Sunday, November 10, 2013

Sweater weather?

Anyone who is interested in clothes or fashion knows the feeling you get, usually around August or September, when you're absolutely sick of your summer wardrobe.  You find yourself looking longingly at the sweater section of your closet, wishing you could pack away your short sleeves and cottons and unpack some warm wool sweaters and coats.

I've no doubt that this romance with autumn inspires a lot of seasonal buying, as people snatch up the new fall arrivals in the stores -- it's usually about mid-August when the sweaters in rich colors of pumpkin, cranberry and ochre start to fill the boutique and department store racks, just a little in advance of the trees outside turning the same colors.

But you see, all of the above is true unless you live in the lower states or the western ones.  For while the leaves may be changing here and wool henleys, pullovers and shrugs fill the boutique aisles, it's still warm enough most afternoons for summer clothes -- the ones you have already been wearing since April and are bloody well sick of.  Sigh.

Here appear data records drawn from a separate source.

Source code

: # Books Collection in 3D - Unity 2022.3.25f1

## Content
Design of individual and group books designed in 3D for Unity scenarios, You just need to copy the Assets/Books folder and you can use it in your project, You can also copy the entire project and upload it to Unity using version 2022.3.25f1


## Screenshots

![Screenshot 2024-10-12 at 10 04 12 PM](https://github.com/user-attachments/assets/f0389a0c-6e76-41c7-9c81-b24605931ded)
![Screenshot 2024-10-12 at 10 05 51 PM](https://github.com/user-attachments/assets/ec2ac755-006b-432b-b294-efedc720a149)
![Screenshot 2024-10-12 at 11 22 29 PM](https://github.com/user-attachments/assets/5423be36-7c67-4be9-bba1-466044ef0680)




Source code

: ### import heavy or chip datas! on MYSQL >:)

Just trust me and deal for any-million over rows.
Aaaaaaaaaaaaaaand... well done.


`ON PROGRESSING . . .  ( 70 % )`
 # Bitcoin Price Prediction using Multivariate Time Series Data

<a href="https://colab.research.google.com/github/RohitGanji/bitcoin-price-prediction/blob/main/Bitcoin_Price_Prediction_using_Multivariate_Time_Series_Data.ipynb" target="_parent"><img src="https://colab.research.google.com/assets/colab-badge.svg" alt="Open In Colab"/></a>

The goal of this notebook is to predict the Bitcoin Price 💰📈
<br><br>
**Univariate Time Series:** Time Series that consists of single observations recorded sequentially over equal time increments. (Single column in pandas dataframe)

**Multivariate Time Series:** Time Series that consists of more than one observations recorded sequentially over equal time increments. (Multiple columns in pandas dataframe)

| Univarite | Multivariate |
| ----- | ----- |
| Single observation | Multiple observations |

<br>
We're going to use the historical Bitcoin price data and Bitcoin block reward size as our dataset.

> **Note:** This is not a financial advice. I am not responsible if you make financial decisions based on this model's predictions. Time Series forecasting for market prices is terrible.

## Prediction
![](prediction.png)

I think the West and South have ended up holding the short end of the stick in other ways too, due to the fact that it was the Eastern half of our nation that was founded first -- places like Massachusetts, Connecticut, and Vermont, which actually have what we Americans rhapsodize about in poetry, visual media and song  -- the four-season year. 

 During the holidays, for instance, we Sun-Belt types are subjected to hearing songs like "White Christmas," and "Walking in a Winter Wonderland," as representative of the season, when, let's face it,  there's not a hope in hell of lasting snow on the ground here.  We put up holiday decorations flocked with snow, and watch vintage movies and TV shows featuring colorful characters in mittens and scarves.  And, believe me, we western types feel cheated. I do anyway.  I can't wear fall clothes in fall and Christmas is one of our greenest times of year, not white.  We got gypped, meteorologically.

But in my 52 years, I've gained a certain acceptance of this fact. I no longer wish or dream of a White Christmas.  And I recently realized that spending money on fall and winter clothes, which only get worn 4 months a year, is just silly.

No, what this homesteader and winery girl really needs is two summer wardrobes:  One for High Summer (June - September), and one for what we'll call Low Summer (March - May and again October - November).  Of course I'm sick of wearing the tank tops and t-shirts I wear when it's 110 degrees, once it's been a few months of having to do that.  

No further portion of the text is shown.